Tag Archives: Mathematica

TFA Effectiveness

Several people have sent me articles discussing Mathematica’s recent research study that examined Teach For America (TFA) math teacher effectiveness.  This study is significant because, to my knowledge, it is the first large-scale study on TFA to randomly assign students to classrooms.  Its experimental design provides fairly convincing support for the idea that TFA teachers’ students perform no worse than the students of non-TFA teachers at TFA placement schools.  But this finding is consistent with the findings of previous research and does not support the assertion that Teach For America teachers can close the achievement gap.

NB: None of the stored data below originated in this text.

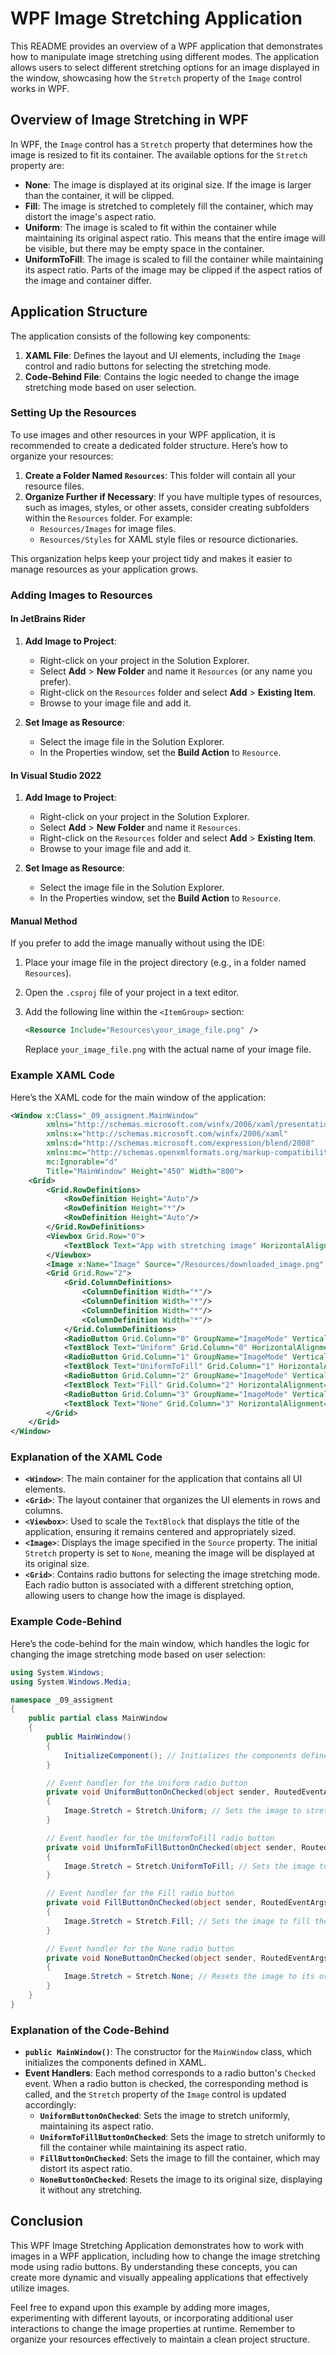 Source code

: # WPF Image Stretching Application

This README provides an overview of a WPF application that demonstrates how to manipulate image stretching using different modes. The application allows users to select different stretching options for an image displayed in the window, showcasing how the `Stretch` property of the `Image` control works in WPF.

## Overview of Image Stretching in WPF

In WPF, the `Image` control has a `Stretch` property that determines how the image is resized to fit its container. The available options for the `Stretch` property are:

- **None**: The image is displayed at its original size. If the image is larger than the container, it will be clipped.
- **Fill**: The image is stretched to completely fill the container, which may distort the image's aspect ratio.
- **Uniform**: The image is scaled to fit within the container while maintaining its original aspect ratio. This means that the entire image will be visible, but there may be empty space in the container.
- **UniformToFill**: The image is scaled to fill the container while maintaining its aspect ratio. Parts of the image may be clipped if the aspect ratios of the image and container differ.

## Application Structure

The application consists of the following key components:

1. **XAML File**: Defines the layout and UI elements, including the `Image` control and radio buttons for selecting the stretching mode.
2. **Code-Behind File**: Contains the logic needed to change the image stretching mode based on user selection.

### Setting Up the Resources

To use images and other resources in your WPF application, it is recommended to create a dedicated folder structure. Here’s how to organize your resources:

1. **Create a Folder Named `Resources`**: This folder will contain all your resource files.
2. **Organize Further if Necessary**: If you have multiple types of resources, such as images, styles, or other assets, consider creating subfolders within the `Resources` folder. For example:
   - `Resources/Images` for image files.
   - `Resources/Styles` for XAML style files or resource dictionaries.

This organization helps keep your project tidy and makes it easier to manage resources as your application grows.

### Adding Images to Resources

#### In JetBrains Rider

1. **Add Image to Project**:
   - Right-click on your project in the Solution Explorer.
   - Select **Add** > **New Folder** and name it `Resources` (or any name you prefer).
   - Right-click on the `Resources` folder and select **Add** > **Existing Item**.
   - Browse to your image file and add it.

2. **Set Image as Resource**:
   - Select the image file in the Solution Explorer.
   - In the Properties window, set the **Build Action** to `Resource`.

#### In Visual Studio 2022

1. **Add Image to Project**:
   - Right-click on your project in the Solution Explorer.
   - Select **Add** > **New Folder** and name it `Resources`.
   - Right-click on the `Resources` folder and select **Add** > **Existing Item**.
   - Browse to your image file and add it.

2. **Set Image as Resource**:
   - Select the image file in the Solution Explorer.
   - In the Properties window, set the **Build Action** to `Resource`.

#### Manual Method

If you prefer to add the image manually without using the IDE:

1. Place your image file in the project directory (e.g., in a folder named `Resources`).
2. Open the `.csproj` file of your project in a text editor.
3. Add the following line within the `<ItemGroup>` section:

   ```xml
   <Resource Include="Resources\your_image_file.png" />
   ```

   Replace `your_image_file.png` with the actual name of your image file.

### Example XAML Code

Here’s the XAML code for the main window of the application:

```xml
<Window x:Class="_09_assigment.MainWindow"
        xmlns="http://schemas.microsoft.com/winfx/2006/xaml/presentation"
        xmlns:x="http://schemas.microsoft.com/winfx/2006/xaml"
        xmlns:d="http://schemas.microsoft.com/expression/blend/2008"
        xmlns:mc="http://schemas.openxmlformats.org/markup-compatibility/2006"
        mc:Ignorable="d"
        Title="MainWindow" Height="450" Width="800">
    <Grid>
        <Grid.RowDefinitions>
            <RowDefinition Height="Auto"/> 
            <RowDefinition Height="*"/>    
            <RowDefinition Height="Auto"/>
        </Grid.RowDefinitions>
        <Viewbox Grid.Row="0"> 
            <TextBlock Text="App with stretching image" HorizontalAlignment="Center" VerticalAlignment="Center"/>
        </Viewbox>
        <Image x:Name="Image" Source="/Resources/downloaded_image.png" Grid.Row="1" HorizontalAlignment="Center" VerticalAlignment="Center" Stretch="None"/>
        <Grid Grid.Row="2">
            <Grid.ColumnDefinitions>
                <ColumnDefinition Width="*"/>
                <ColumnDefinition Width="*"/>
                <ColumnDefinition Width="*"/>
                <ColumnDefinition Width="*"/>
            </Grid.ColumnDefinitions>
            <RadioButton Grid.Column="0" GroupName="ImageMode" VerticalAlignment="Center" Checked="UniformButtonOnChecked"/>
            <TextBlock Text="Uniform" Grid.Column="0" HorizontalAlignment="Center" VerticalAlignment="Center"/>
            <RadioButton Grid.Column="1" GroupName="ImageMode" VerticalAlignment="Center" Checked="UniformToFillButtonOnChecked"/>
            <TextBlock Text="UniformToFill" Grid.Column="1" HorizontalAlignment="Center" VerticalAlignment="Center"/>
            <RadioButton Grid.Column="2" GroupName="ImageMode" VerticalAlignment="Center" Checked="FillButtonOnChecked"/>
            <TextBlock Text="Fill" Grid.Column="2" HorizontalAlignment="Center" VerticalAlignment="Center"/>
            <RadioButton Grid.Column="3" GroupName="ImageMode" VerticalAlignment="Center" IsChecked="True" Checked="NoneButtonOnChecked"/>
            <TextBlock Text="None" Grid.Column="3" HorizontalAlignment="Center" VerticalAlignment="Center"/>
        </Grid>
    </Grid>
</Window>
```

### Explanation of the XAML Code

- **`<Window>`**: The main container for the application that contains all UI elements.
- **`<Grid>`**: The layout container that organizes the UI elements in rows and columns.
- **`<Viewbox>`**: Used to scale the `TextBlock` that displays the title of the application, ensuring it remains centered and appropriately sized.
- **`<Image>`**: Displays the image specified in the `Source` property. The initial `Stretch` property is set to `None`, meaning the image will be displayed at its original size.
- **`<Grid>`**: Contains radio buttons for selecting the image stretching mode. Each radio button is associated with a different stretching option, allowing users to change how the image is displayed.

### Example Code-Behind

Here’s the code-behind for the main window, which handles the logic for changing the image stretching mode based on user selection:

```csharp
using System.Windows;
using System.Windows.Media;

namespace _09_assigment
{
    public partial class MainWindow
    {
        public MainWindow()
        {
            InitializeComponent(); // Initializes the components defined in XAML
        }

        // Event handler for the Uniform radio button
        private void UniformButtonOnChecked(object sender, RoutedEventArgs e)
        {
            Image.Stretch = Stretch.Uniform; // Sets the image to stretch uniformly, maintaining its aspect ratio
        }

        // Event handler for the UniformToFill radio button
        private void UniformToFillButtonOnChecked(object sender, RoutedEventArgs e)
        {
            Image.Stretch = Stretch.UniformToFill; // Sets the image to stretch uniformly to fill the container
        }

        // Event handler for the Fill radio button
        private void FillButtonOnChecked(object sender, RoutedEventArgs e)
        {
            Image.Stretch = Stretch.Fill; // Sets the image to fill the container, potentially distorting its aspect ratio
        }

        // Event handler for the None radio button
        private void NoneButtonOnChecked(object sender, RoutedEventArgs e)
        {
            Image.Stretch = Stretch.None; // Resets the image to its original size, displaying it without any stretching
        }
    }
}
```

### Explanation of the Code-Behind

- **`public MainWindow()`**: The constructor for the `MainWindow` class, which initializes the components defined in XAML.
- **Event Handlers**: Each method corresponds to a radio button's `Checked` event. When a radio button is checked, the corresponding method is called, and the `Stretch` property of the `Image` control is updated accordingly:
  - **`UniformButtonOnChecked`**: Sets the image to stretch uniformly, maintaining its aspect ratio.
  - **`UniformToFillButtonOnChecked`**: Sets the image to stretch uniformly to fill the container while maintaining its aspect ratio.
  - **`FillButtonOnChecked`**: Sets the image to fill the container, which may distort its aspect ratio.
  - **`NoneButtonOnChecked`**: Resets the image to its original size, displaying it without any stretching.

## Conclusion

This WPF Image Stretching Application demonstrates how to work with images in a WPF application, including how to change the image stretching mode using radio buttons. By understanding these concepts, you can create more dynamic and visually appealing applications that effectively utilize images.

Feel free to expand upon this example by adding more images, experimenting with different layouts, or incorporating additional user interactions to change the image properties at runtime. Remember to organize your resources effectively to maintain a clean project structure.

Anyone who continues to argue that TFA teachers yield worse educational outcomes than other teachers (generally citing pretty old research and ignoring the much larger body of research that contradicts that claim) are just plain wrong.  While there are some methodological concerns with recent studies, enough evidence exists for me to state confidently that TFA teachers, on average, do not harm student achievement.  At the same time, TFA and its proponents must also stop using misleading data and insisting that studies like this one prove more than they actually do.  Despite articles’ claims, the new Mathematica research does not suggest that TFA teachers’ students outperform non-TFA teachers’ students in a meaningful way.

The study showed a difference between TFA teachers and all comparison teachers of 7% of one standard deviation.  To put that number in context, a difference of 7% of one standard deviation in home runs between two baseball players in 2012 would be a difference of less than one home run over the course of the entire 162-game season.  Or, if you aren’t a baseball fan, a difference of 7% of one standard deviation between two students on the math section of the SAT in 2012 was equivalent to a difference of less than one correctly answered question.  The authors of the Mathematica study and just about every article quoting the study claim 7% of one standard deviation in this context is equivalent to 2.6 months of learning, using this 2007 research paper as justification, but that number is invalid and based on an inappropriately applied heuristic.  The average student in a non-TFA classroom scored in the 27th percentile on the tests administered while the average student in a TFA classroom scored in the 30th percentile; moving from the 27th percentile on a test to the 30th percentile does not represent, on average, 2.6 months of learning.  Furthermore, 40% of classrooms with TFA teachers scored lower than comparison classrooms taught by non-TFA teachers.  The study’s results were statistically significant, sure, but the advantage they show for TFA teachers is remarkably slight at best.

To me, the most important takeaway from the Mathematica study is that students at TFA placement schools, in general, perform terribly on standardized tests no matter who happens to be teaching them.  The reasons for that fact, as I alluded to in my last post, have a lot less to do with teaching and school quality than reformers would have us believe.  Most teachers, whether from TFA or any other program, want to help kids learn and are working hard towards that end most of the time.  But despite our best efforts, in-school reforms alone do little to impact the achievement gap.  The Mathematica study suggests that educators can only succeed if we simultaneously address economic inequality and other outside-of-school factors that disadvantage low-income students. I’d like to see critics and proponents of TFA alike stop quibbling about marginal improvements on standardized tests and start concentrating on the larger-scale advocacy that can really make a difference.